• [YOUR INSTRUCTIONS] Lines from the one containing "- [GCD 활용](https://outofbedlam.github.io/swift/2016/05/11/GCD/)" through the last one in the data below: write them out word for word, and only them.
▬▬▬▬▬▬
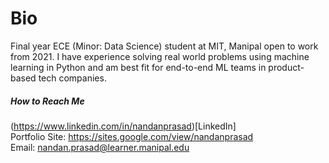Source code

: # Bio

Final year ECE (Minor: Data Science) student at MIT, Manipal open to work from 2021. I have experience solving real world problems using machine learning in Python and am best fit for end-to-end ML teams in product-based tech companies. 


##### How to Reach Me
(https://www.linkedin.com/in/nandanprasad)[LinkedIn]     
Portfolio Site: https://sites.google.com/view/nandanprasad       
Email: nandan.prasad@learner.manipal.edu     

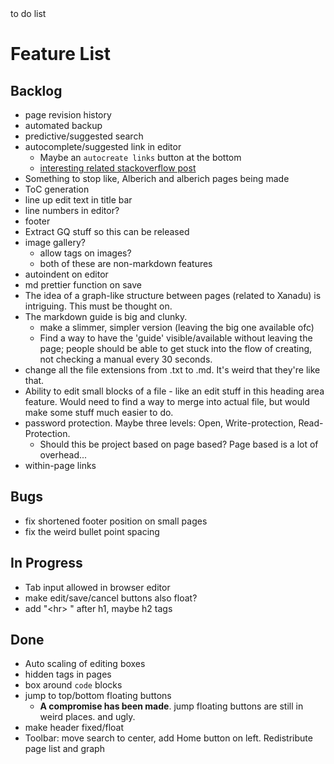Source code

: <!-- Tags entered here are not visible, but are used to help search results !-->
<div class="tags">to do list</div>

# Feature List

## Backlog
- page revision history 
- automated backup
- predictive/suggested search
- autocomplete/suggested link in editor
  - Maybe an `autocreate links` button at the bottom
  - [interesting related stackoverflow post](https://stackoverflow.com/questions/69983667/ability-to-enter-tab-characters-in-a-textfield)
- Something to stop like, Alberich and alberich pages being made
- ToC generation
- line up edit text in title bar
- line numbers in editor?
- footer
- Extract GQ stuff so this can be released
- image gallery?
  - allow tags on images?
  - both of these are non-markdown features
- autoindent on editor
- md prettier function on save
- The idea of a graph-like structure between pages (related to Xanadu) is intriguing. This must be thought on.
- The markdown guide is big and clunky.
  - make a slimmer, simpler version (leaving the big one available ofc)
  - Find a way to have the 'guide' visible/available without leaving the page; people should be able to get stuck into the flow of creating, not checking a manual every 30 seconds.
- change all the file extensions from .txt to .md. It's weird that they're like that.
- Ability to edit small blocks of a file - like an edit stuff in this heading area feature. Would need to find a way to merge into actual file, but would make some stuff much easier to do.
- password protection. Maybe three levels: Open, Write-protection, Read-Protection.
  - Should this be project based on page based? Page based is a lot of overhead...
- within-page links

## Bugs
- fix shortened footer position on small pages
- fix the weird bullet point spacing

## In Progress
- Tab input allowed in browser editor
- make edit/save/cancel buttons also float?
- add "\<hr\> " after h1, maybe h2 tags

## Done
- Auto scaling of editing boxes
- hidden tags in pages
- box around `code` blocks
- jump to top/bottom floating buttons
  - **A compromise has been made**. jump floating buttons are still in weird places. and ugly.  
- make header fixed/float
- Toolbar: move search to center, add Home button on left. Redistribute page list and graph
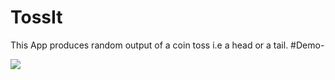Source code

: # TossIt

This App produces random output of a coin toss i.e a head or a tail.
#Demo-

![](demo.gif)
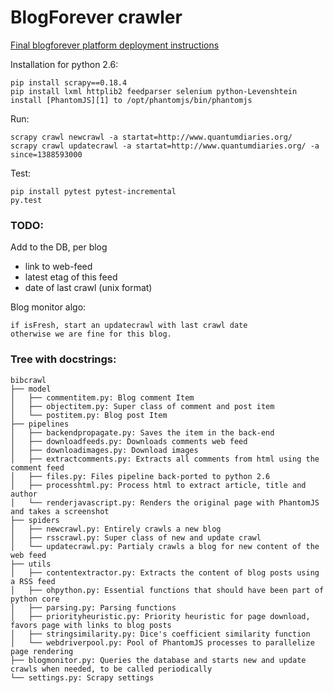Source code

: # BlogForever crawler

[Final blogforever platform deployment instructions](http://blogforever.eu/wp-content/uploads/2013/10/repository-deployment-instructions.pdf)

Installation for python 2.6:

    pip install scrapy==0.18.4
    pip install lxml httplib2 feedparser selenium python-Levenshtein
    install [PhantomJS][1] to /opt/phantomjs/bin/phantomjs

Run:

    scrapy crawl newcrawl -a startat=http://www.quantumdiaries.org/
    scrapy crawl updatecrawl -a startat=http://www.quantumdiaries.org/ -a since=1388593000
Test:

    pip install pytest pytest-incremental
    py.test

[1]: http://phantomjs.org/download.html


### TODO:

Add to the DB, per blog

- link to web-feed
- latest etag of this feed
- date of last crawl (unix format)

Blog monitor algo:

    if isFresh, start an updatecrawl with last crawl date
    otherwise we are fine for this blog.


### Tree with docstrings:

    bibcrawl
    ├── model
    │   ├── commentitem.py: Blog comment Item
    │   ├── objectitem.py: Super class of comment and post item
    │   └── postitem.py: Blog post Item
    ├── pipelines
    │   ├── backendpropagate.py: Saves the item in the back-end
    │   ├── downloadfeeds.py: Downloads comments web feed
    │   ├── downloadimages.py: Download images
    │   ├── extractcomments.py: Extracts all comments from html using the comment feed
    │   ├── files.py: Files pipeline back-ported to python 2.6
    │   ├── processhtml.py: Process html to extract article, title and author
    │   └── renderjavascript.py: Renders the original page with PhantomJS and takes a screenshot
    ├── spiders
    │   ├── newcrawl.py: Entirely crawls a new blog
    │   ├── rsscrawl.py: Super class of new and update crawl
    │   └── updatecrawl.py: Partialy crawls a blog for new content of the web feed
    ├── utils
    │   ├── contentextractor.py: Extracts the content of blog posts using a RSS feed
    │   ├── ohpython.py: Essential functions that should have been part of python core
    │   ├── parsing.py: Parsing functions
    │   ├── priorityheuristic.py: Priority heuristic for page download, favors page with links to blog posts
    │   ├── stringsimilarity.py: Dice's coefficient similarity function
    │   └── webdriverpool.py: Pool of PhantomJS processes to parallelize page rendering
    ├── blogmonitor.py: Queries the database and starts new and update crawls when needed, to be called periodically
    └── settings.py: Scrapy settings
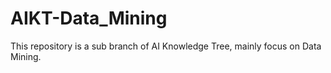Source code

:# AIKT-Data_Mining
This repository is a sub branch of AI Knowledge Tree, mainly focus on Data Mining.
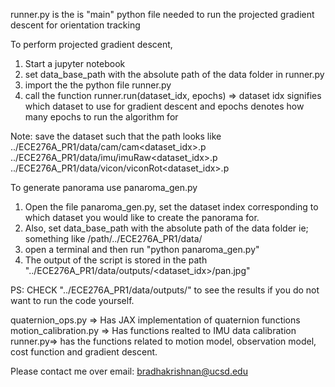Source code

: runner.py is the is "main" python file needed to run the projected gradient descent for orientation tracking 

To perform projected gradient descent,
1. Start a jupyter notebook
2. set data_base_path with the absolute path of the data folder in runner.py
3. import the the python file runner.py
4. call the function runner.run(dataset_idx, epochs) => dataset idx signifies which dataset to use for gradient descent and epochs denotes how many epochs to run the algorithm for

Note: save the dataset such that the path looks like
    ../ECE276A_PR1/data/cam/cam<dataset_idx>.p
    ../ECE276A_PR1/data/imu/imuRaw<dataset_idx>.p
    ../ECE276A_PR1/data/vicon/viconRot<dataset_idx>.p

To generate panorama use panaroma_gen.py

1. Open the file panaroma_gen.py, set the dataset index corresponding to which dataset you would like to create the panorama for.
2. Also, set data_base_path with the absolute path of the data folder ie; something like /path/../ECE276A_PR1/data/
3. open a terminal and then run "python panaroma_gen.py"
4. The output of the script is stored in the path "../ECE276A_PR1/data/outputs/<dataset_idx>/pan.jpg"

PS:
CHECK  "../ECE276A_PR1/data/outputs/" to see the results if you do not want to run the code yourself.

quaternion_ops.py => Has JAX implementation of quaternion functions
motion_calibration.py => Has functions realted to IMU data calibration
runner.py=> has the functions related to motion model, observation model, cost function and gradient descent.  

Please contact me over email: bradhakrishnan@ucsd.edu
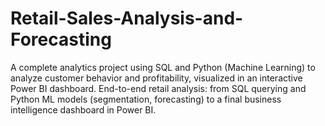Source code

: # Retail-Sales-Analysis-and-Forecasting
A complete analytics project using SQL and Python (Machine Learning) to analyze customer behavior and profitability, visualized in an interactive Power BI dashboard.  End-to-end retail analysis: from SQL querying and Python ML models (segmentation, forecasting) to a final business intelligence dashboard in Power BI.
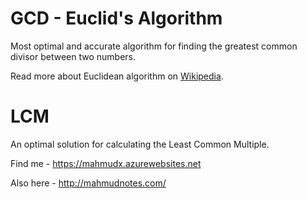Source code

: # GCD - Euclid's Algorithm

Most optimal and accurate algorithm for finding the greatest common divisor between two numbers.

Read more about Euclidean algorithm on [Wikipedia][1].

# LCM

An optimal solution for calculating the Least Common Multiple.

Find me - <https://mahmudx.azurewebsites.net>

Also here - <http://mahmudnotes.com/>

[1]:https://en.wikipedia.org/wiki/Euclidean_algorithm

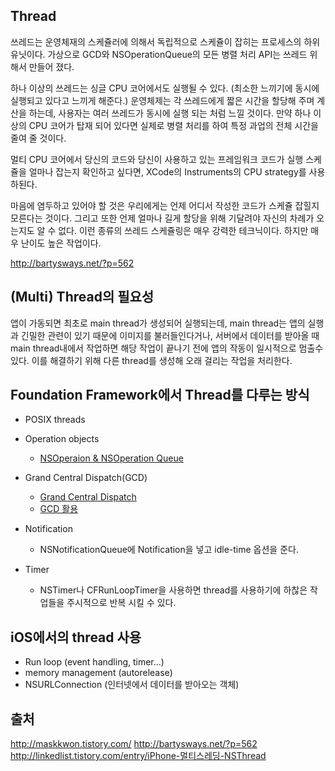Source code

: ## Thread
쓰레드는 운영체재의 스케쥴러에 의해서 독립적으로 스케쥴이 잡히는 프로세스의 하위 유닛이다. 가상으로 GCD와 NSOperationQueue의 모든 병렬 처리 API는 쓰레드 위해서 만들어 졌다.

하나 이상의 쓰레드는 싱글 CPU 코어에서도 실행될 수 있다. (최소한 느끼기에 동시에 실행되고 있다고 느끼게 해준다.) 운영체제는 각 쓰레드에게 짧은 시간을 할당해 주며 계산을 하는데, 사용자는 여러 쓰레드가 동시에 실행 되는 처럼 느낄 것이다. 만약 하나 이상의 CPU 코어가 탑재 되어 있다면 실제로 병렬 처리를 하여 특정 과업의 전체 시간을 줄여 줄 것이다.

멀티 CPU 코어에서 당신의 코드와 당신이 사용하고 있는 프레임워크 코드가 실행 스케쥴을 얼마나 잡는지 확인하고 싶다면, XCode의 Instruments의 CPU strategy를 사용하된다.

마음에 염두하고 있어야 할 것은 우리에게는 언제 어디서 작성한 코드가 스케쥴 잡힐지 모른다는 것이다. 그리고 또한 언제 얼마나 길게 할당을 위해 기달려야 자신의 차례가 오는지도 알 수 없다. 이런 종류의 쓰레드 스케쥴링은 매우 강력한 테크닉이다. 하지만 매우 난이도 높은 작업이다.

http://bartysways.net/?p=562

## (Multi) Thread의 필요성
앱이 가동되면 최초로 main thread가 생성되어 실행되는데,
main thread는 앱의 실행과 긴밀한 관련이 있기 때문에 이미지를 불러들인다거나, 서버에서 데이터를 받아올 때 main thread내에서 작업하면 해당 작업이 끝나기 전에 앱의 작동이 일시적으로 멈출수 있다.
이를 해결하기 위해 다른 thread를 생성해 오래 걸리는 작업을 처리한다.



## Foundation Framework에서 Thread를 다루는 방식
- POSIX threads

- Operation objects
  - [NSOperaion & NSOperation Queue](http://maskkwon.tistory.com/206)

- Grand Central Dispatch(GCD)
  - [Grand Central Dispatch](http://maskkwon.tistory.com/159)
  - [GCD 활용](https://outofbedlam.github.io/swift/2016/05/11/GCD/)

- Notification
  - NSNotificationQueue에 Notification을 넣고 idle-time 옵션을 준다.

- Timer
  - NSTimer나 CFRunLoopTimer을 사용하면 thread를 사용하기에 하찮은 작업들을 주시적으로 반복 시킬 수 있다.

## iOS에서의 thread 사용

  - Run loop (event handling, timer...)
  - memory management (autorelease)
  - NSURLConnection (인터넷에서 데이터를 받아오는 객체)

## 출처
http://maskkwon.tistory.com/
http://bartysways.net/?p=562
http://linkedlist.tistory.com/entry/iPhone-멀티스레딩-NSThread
▬▬▬▬▬▬
• [EXPECTED ANSWER]
  - [GCD 활용](https://outofbedlam.github.io/swift/2016/05/11/GCD/)

- Notification
  - NSNotificationQueue에 Notification을 넣고 idle-time 옵션을 준다.

- Timer
  - NSTimer나 CFRunLoopTimer을 사용하면 thread를 사용하기에 하찮은 작업들을 주시적으로 반복 시킬 수 있다.

## iOS에서의 thread 사용

  - Run loop (event handling, timer...)
  - memory management (autorelease)
  - NSURLConnection (인터넷에서 데이터를 받아오는 객체)

## 출처
http://maskkwon.tistory.com/
http://bartysways.net/?p=562
http://linkedlist.tistory.com/entry/iPhone-멀티스레딩-NSThread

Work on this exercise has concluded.